Wendy Killoran created a furore of activity on a UK kayaking site this week. Readers had picked up on an innocent comment made regarding the need to fulfil sexual desires on extended paddling trips. Of course Wendy is famous for her (amongst others) 2700Km solo navigation of Newfoundland through the summer of 2006. I read many of the "boyish" comments on the rivers guidebook with surprise. Wendy had written 10 paragraphs in her blog and the hive of activity surrounded a whole 3-5 lines that happened to suggest "self gratification".
What most readers seemed to miss were her earlier comments regarding the bane of her own unhappiness in not finding a compatible life partner and her desire for a companion posessing the same free spirit. That was the one thing that really stood out in her post for me. I found myself admiring the level of openess with an admission that I felt came straight from the heart.
I sometimes wonder why I write this blog. I don’t do it religiously, only adding my spam to the virtual ether when something stirs me, or more generally when I’ve had a trip away somewhere. More generally I use this site to show off some photos to family and friends. This blog ; well I think I do that for myself, it’s my on-line diary of a part, but not all, of my life and it has been nice for me to look back this week and see what I was up to this time last year. The fact that "strangers" get a port hole into my little world doesn’t really bother me. I could set the blog to be private, but for the past 20 years at least, I’ve held the view that exposing ones weaknesses or personal thoughts for all to see is actually a sign of inner strength.
I went through a lot of my school years hanging back, to scared to perform because of the fear of ridicule from my peers. It was only a lot later in life, through my involvement in mountain sports, that I actually gained that "life confidence" to get out and achieve my own personal goals. Because of my past school experience I like to think that now I always encourage people to reach their own goals; at whatever rung of the ladder they are standing on, we can’t all be gold medal winners. I also tend to get pretty defensive (some might say openly hostile) with anyone who tries to point score or belittle someone elses efforts so as to make themself appear "cool".

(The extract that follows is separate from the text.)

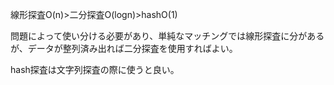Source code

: 線形探査O(n)>二分探査O(logn)>hashO(1)

問題によって使い分ける必要があり、単純なマッチングでは線形探査に分があるが、データが整列済み出れば二分探査を使用すればよい。

hash探査は文字列探査の際に使うと良い。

Some colleagues recently got news of the fact that I had a blog. In the derogatory manner and "ribbing" way that they (and I ) are accustomed to they had plenty of ammunition with which to "take the mick" and naturally I became the subject of their amusement for a few days. Taking the Mick is OK when there is no malicious intent.
Wendy’s response to her critics was brilliantly written and echoed my own thoughts precisely. It’s takes minimal effort to judge, criticize and belittle another. It takes minimal effort to behave like a lemming and follow the crowd.
…and yet it takes strength of character and a willingness to push the envelope in order to offer a conflicting opinion or more generally to step out and follow ones dream.